● Work required
Pick out all lines in the listing holding the string "https" and copy them.

● Material for the task
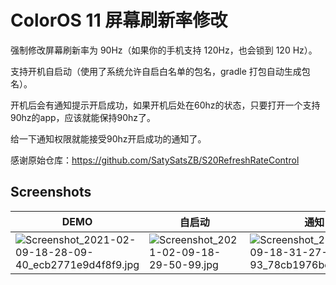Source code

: # ColorOS 11 屏幕刷新率修改

强制修改屏幕刷新率为 90Hz（如果你的手机支持 120Hz，也会锁到 120 Hz）。  

支持开机自启动（使用了系统允许自启白名单的包名，gradle 打包自动生成包名）。

开机后会有通知提示开启成功，如果开机后处在60hz的状态，只要打开一个支持90hz的app，应该就能保持90hz了。

给一下通知权限就能接受90hz开启成功的通知了。

感谢原始仓库：<https://github.com/SatySatsZB/S20RefreshRateControl>

## Screenshots

| DEMO | 自启动 | 通知 |
|-----|-----|---|
| ![Screenshot_2021-02-09-18-28-09-40_ecb2771e9d4f8f9.jpg](https://i.loli.net/2021/02/10/fH3uoNWdXbEVBGD.jpg) | ![Screenshot_2021-02-09-18-29-50-99.jpg](https://i.loli.net/2021/02/10/EKAsUdF2bMjIhpv.jpg) | ![Screenshot_2021-02-09-18-31-27-93_78cb1976be571ee.jpg](https://i.loli.net/2021/02/10/WQSuFl3CYgpaefb.jpg) |
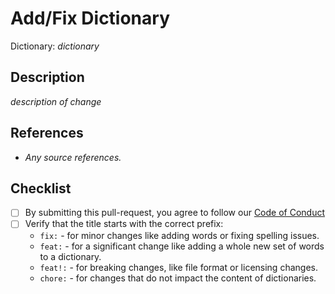 <!---
name: Add to Dictionary
about: PR for adding (to) a dictionary
title: 'fix: '
labels: dictionary
--->

# Add/Fix Dictionary

Dictionary: _dictionary_

## Description

_description of change_

## References

- _Any source references._

## Checklist

- [ ] By submitting this pull-request, you agree to follow our [Code of Conduct](https://github.com/khulnasoft/codetypo-dicts/blob/main/CODE_OF_CONDUCT.md)
- [ ] Verify that the title starts with the correct prefix:
  - `fix:` - for minor changes like adding words or fixing spelling issues.
  - `feat:` - for a significant change like adding a whole new set of words to a dictionary.
  - `feat!:` - for breaking changes, like file format or licensing changes.
  - `chore:` - for changes that do not impact the content of dictionaries.
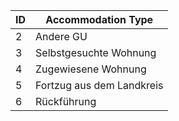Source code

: | ID | Accommodation Type        |
|----|---------------------------|
| 2  | Andere GU                 |
| 3  | Selbstgesuchte Wohnung    |
| 4  | Zugewiesene Wohnung       |
| 5  | Fortzug aus dem Landkreis |
| 6  | Rückführung               |
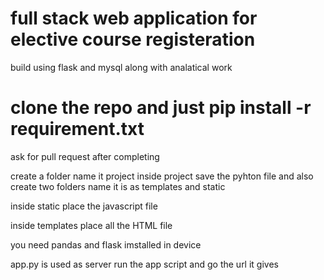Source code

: # full stack web application for elective course registeration 

build using flask and mysql along with analatical work

# clone the repo and just pip install -r requirement.txt

ask for pull request after completing

create a folder name it project inside project save the pyhton file and also create two folders name it is as templates and static

inside static place the javascript file

inside templates place all the HTML file

you need pandas and flask imstalled in device

app.py is used as server run the app script and go the url it gives
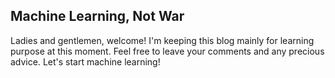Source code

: 

## Machine Learning, Not War

Ladies and gentlemen, welcome! I'm keeping this blog mainly for learning purpose at this moment. Feel free to leave your comments and any precious advice. Let's start machine learning!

● Answer space
感谢原始仓库：<https://github.com/SatySatsZB/S20RefreshRateControl>
| ![Screenshot_2021-02-09-18-28-09-40_ecb2771e9d4f8f9.jpg](https://i.loli.net/2021/02/10/fH3uoNWdXbEVBGD.jpg) | ![Screenshot_2021-02-09-18-29-50-99.jpg](https://i.loli.net/2021/02/10/EKAsUdF2bMjIhpv.jpg) | ![Screenshot_2021-02-09-18-31-27-93_78cb1976be571ee.jpg](https://i.loli.net/2021/02/10/WQSuFl3CYgpaefb.jpg) |
- [ ] By submitting this pull-request, you agree to follow our [Code of Conduct](https://github.com/khulnasoft/codetypo-dicts/blob/main/CODE_OF_CONDUCT.md)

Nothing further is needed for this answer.